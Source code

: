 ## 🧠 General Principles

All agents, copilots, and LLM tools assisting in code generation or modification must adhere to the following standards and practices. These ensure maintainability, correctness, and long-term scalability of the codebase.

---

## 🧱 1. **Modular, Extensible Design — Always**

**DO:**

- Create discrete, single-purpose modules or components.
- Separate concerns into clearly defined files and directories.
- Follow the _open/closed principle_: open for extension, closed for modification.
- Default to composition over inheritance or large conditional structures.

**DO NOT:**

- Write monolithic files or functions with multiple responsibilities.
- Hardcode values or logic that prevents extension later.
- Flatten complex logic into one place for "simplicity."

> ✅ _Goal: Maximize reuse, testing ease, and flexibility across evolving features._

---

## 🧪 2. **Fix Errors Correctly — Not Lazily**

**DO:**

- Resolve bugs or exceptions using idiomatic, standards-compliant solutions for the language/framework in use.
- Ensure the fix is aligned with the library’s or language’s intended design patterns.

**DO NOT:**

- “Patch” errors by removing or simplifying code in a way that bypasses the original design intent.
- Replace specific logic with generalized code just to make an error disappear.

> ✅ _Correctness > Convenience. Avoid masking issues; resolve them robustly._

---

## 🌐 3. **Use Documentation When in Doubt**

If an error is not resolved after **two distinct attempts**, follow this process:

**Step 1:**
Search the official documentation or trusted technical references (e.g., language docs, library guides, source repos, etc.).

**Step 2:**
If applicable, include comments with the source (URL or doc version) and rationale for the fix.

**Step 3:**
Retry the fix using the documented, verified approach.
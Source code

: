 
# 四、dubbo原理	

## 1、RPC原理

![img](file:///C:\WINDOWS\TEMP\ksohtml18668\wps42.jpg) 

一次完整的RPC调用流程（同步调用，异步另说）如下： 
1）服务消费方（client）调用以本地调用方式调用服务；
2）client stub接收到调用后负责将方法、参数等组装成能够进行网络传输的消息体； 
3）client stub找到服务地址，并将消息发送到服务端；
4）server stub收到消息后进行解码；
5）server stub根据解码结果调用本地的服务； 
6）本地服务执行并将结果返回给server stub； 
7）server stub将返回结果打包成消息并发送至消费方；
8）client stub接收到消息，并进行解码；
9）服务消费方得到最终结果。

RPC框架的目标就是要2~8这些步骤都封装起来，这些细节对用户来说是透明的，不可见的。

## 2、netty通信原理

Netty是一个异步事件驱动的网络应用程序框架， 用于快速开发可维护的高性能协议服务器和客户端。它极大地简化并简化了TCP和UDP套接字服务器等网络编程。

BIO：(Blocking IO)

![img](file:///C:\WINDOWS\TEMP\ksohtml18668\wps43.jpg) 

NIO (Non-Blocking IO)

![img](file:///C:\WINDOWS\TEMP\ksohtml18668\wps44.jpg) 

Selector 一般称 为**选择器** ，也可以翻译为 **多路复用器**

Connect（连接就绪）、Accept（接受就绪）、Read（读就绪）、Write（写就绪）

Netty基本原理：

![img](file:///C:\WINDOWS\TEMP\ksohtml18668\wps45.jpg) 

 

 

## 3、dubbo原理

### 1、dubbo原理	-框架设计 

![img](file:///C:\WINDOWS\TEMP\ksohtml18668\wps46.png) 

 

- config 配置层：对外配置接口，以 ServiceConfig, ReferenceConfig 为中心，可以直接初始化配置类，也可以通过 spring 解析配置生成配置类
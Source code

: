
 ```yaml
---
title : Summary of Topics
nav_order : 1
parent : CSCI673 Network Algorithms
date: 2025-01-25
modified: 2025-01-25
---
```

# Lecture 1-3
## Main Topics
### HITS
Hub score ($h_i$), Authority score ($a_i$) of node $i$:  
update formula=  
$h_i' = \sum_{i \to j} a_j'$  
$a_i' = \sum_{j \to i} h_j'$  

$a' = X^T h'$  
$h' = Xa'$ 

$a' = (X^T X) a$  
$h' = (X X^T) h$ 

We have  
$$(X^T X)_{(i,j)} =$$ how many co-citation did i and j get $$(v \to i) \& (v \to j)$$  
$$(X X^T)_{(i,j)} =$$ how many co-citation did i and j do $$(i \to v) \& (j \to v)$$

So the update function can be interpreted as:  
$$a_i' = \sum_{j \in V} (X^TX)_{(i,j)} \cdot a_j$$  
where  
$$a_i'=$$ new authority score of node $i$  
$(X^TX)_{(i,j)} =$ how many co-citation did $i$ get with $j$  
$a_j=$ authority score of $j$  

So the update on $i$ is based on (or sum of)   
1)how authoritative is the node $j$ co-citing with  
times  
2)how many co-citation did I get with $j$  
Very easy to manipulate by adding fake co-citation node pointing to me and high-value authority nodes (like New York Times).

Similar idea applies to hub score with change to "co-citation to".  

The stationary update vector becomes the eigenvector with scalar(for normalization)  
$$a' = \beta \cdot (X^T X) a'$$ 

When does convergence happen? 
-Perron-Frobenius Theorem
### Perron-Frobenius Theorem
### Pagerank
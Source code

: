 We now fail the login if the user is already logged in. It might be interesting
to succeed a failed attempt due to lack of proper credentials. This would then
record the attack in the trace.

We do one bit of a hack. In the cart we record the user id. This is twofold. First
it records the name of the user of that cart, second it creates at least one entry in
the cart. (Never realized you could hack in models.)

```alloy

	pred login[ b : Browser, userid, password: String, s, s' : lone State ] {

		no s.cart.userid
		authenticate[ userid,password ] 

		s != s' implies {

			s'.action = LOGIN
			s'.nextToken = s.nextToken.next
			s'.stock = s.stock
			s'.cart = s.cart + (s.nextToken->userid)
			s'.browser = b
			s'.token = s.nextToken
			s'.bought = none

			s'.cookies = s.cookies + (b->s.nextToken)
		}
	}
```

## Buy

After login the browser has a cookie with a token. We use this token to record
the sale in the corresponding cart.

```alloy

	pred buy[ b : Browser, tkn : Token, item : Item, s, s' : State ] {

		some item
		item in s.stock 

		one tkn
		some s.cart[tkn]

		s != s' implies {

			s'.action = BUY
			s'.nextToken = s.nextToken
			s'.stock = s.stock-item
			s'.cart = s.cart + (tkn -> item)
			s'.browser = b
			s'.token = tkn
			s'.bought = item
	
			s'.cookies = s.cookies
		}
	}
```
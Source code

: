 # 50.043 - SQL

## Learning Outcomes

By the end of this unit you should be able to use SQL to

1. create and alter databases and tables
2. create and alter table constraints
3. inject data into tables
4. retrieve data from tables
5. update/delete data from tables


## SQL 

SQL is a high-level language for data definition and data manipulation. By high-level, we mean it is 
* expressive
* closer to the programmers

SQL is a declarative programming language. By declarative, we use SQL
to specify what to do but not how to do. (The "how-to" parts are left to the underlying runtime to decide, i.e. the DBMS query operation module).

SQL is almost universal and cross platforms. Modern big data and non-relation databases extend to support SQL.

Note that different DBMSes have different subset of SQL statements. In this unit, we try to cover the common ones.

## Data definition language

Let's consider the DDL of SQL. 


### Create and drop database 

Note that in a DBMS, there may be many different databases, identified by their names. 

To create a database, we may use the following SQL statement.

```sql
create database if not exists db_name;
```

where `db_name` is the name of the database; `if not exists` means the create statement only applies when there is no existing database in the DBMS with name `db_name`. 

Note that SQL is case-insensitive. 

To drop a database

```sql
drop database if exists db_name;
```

........

Repeat, character for character, the lines of the material above from the line with "### Perron-Frobenius Theorem" through the line with "We do one bit".

### Perron-Frobenius Theorem
### Pagerank
Source code

: We now fail the login if the user is already logged in. It might be interesting
to succeed a failed attempt due to lack of proper credentials. This would then
record the attack in the trace.

We do one bit of a hack. In the cart we record the user id. This is twofold. First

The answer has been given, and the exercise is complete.